Thanks for this tutorial. But I still have difficulties understanding this formula. I see that ABS is necessary, because TIME can not handle negative values. But to me in “real life” it makes a huge difference, whether a location is in a time zone +6 hours or -6 hours. In your example the values in D for Honolulu and Anchorage are wrong. How can you take this into account?
Thanks for following my Excel blog page.
How are those 2 cities wrong? I might have taken daylight savings into account in that Hawaii does not observe daylight savings.
If it’s 8:52 in Honolulu, it’s 10:52 in California, not 6:52. They are west of California, so it’s earlier there, not later.
Wow, I certainly missed that one, thank you so much for pointing that out.
I will change the screen shot to show what I believe the proper formula should be to account for negative differences:
=IF(C3>=0,B3-TIME(C3,,),B3+TIME(ABS(C3),,))
Thanks again!
Hello Tom
I am glad I found your post, as it almost helps me to achieve what I need. Unfortunately, what happens is when I have 7am and a time difference of -14, the time comes up as 9pm, rather than 5pm.
Basically what I am trying to do is build a schedule of optimum times to post on FB for different cities in the world. I have the cities listed and the time I wish the post to hit in that city, then have the time differences, many of which are negative.
=IF(D9>=0,D5-TIME(D9,,),D5+TIME(ABS(D9),,)) is the formula, with 7am in D5 and time difference of -14 in D9. Yet the result here adds 14 hours instead of subtracting 14 hours.
With positive time differences, it does the opposite
=IF(N9>=0,N5-TIME(N9,,),N5+TIME(ABS(N9),,)) with 7am in N5 and N9 being 1, the result subtracts 1 hour from N5.
I tried just swapping the – and + in the formula, but that does not seem to work.
I’m sure it is something dead simple, but I am a bit of a novice with Excel and when I saw your post, it was so close to what I needed, but just seems to work in reverse.
A big thanks for any assistance you can give.
cheers
hi Tom
Actually, the issue was the nut holding the wheel, not the formula. I just wasn’t reading the result correctly.
The one thing the formula will not do, though, is work from partial hours time difference. One of the timezones I need to work with is a +3.5 time difference, but the formula still only shows 3 hours added.
Any workaround on that one? I see in one of your examples you use the round function or ceiling function, though that is way beyond my scope, to be able to use the original formula, but include either of those functions as well, as don’t wish to create a new results cell.
If the formula in D77 was =IF(C77>=0,B77-TIME(C77,,),B77+TIME(ABS(C77),,)), how would you incorporate a CELING argument using a 12 hour clock rather than 24?

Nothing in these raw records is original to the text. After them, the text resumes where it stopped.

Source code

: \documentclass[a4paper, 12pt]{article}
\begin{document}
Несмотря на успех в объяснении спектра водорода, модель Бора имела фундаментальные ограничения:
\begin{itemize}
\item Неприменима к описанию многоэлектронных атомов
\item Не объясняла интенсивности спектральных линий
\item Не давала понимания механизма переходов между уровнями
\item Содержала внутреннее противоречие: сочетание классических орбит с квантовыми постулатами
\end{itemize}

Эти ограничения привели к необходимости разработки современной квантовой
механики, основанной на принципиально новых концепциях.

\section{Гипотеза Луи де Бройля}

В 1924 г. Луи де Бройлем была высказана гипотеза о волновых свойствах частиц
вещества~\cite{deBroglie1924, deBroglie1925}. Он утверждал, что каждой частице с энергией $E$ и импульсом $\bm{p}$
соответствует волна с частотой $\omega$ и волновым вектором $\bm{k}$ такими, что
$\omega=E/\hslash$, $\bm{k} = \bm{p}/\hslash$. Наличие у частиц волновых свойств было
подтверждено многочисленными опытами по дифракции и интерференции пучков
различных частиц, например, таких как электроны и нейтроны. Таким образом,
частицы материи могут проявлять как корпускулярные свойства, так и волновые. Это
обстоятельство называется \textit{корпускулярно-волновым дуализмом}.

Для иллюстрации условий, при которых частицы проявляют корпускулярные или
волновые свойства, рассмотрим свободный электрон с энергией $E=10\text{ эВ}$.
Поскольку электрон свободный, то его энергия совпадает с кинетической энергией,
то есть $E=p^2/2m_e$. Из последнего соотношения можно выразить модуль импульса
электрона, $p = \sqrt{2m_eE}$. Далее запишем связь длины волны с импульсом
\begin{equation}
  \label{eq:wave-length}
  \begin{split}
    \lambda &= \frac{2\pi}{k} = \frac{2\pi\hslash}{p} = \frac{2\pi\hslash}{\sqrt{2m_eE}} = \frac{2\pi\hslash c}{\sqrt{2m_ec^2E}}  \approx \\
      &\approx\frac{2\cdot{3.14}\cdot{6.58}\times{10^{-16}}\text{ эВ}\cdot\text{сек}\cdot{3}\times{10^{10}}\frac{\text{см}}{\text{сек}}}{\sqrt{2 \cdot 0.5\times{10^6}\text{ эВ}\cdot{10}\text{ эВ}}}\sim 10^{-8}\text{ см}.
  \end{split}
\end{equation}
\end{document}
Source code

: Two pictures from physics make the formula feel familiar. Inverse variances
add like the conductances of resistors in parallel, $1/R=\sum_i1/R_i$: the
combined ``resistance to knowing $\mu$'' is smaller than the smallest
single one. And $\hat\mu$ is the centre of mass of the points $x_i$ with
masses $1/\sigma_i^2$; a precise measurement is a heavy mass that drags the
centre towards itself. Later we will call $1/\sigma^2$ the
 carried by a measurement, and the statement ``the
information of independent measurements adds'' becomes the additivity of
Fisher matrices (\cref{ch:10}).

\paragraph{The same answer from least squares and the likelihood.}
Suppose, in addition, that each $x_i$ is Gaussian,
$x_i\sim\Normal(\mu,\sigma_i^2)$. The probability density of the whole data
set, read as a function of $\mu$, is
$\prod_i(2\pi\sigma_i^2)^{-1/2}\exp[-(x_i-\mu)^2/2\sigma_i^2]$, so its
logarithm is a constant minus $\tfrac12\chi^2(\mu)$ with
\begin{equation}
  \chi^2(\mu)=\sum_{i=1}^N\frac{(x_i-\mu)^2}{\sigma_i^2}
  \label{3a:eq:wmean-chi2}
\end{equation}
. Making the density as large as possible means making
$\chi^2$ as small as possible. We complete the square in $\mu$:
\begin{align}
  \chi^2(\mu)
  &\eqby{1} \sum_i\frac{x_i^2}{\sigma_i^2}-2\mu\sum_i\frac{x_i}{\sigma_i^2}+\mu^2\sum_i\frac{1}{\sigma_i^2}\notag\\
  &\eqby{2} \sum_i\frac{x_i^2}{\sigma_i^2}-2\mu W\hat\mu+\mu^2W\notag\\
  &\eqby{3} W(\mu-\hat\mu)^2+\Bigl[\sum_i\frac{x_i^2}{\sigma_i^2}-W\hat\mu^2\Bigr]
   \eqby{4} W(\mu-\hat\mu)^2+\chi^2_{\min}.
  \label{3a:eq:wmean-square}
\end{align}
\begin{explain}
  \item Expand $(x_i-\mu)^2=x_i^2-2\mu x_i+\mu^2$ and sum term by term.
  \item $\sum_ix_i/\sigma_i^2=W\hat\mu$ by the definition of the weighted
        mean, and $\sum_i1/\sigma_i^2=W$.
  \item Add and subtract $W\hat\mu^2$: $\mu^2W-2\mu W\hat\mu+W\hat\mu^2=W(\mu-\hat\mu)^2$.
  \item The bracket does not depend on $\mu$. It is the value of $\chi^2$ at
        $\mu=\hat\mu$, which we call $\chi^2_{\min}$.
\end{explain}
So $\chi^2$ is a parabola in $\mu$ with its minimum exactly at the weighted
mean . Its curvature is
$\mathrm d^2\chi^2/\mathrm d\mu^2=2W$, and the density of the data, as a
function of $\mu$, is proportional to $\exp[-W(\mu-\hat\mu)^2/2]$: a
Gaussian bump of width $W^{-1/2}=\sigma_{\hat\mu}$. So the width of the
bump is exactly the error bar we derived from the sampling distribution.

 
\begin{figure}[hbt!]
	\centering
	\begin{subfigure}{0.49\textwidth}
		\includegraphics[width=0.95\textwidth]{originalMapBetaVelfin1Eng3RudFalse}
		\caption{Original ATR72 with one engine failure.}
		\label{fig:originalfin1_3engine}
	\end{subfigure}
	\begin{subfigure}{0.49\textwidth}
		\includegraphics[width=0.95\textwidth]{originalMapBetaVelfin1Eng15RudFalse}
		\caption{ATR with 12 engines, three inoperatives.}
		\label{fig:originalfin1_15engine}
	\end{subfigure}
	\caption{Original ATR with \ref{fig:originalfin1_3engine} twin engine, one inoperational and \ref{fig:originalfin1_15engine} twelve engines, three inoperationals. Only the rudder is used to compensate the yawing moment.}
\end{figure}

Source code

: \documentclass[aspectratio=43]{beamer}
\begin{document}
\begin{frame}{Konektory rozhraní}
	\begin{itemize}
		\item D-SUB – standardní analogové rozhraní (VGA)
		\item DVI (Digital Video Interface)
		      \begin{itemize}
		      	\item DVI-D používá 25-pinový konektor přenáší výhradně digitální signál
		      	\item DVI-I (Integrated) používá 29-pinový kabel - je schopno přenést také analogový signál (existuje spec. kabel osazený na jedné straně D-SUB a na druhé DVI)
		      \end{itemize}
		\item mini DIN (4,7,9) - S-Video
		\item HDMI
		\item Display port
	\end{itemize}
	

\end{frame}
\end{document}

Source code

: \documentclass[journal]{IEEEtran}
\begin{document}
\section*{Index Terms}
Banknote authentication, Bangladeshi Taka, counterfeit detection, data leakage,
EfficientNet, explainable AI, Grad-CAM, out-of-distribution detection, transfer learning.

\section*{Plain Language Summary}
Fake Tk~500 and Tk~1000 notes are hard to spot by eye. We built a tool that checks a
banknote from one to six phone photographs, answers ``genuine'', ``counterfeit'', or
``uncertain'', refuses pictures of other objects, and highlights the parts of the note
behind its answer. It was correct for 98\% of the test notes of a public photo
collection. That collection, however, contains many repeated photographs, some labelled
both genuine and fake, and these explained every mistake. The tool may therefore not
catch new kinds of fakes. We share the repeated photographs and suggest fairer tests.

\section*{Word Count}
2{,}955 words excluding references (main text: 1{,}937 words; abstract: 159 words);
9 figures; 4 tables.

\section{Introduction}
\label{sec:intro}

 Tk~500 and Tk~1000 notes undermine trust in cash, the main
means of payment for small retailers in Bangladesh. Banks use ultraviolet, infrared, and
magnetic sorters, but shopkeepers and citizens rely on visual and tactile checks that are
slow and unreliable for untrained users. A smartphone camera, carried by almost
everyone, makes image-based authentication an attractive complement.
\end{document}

cheers mate. Sorry about the earlier post
Shane
I’m not exactly sure of your question, but for dealing with international times where there is a 30-minute difference in time clocks such as with India, see if this link helps you:
http://www.atlaspm.com/toms-tutorials-for-excel/toms-tutorials-for-excel-rounding-times-of-day-by-the-half-hour/
hi Tom
Thanks so much for the reply.
My question was how do I incorporate ROUND or CEILING into your existing formula to have the result go to the next half hour?
I used your formula in cell D77 =IF(C77>=0,B77-TIME(C77,,),B77+TIME(ABS(C77),,))
The result is a round hour, but should be a half hour as the time difference is 3.5 hours. It is just beyond me to incorporate either of those above arguments, ROUND or CEILING into this existing formula. I have tried, but with no success, so was just asking for the correct way to do it based on a 12 hour, rather than 24 hour clock.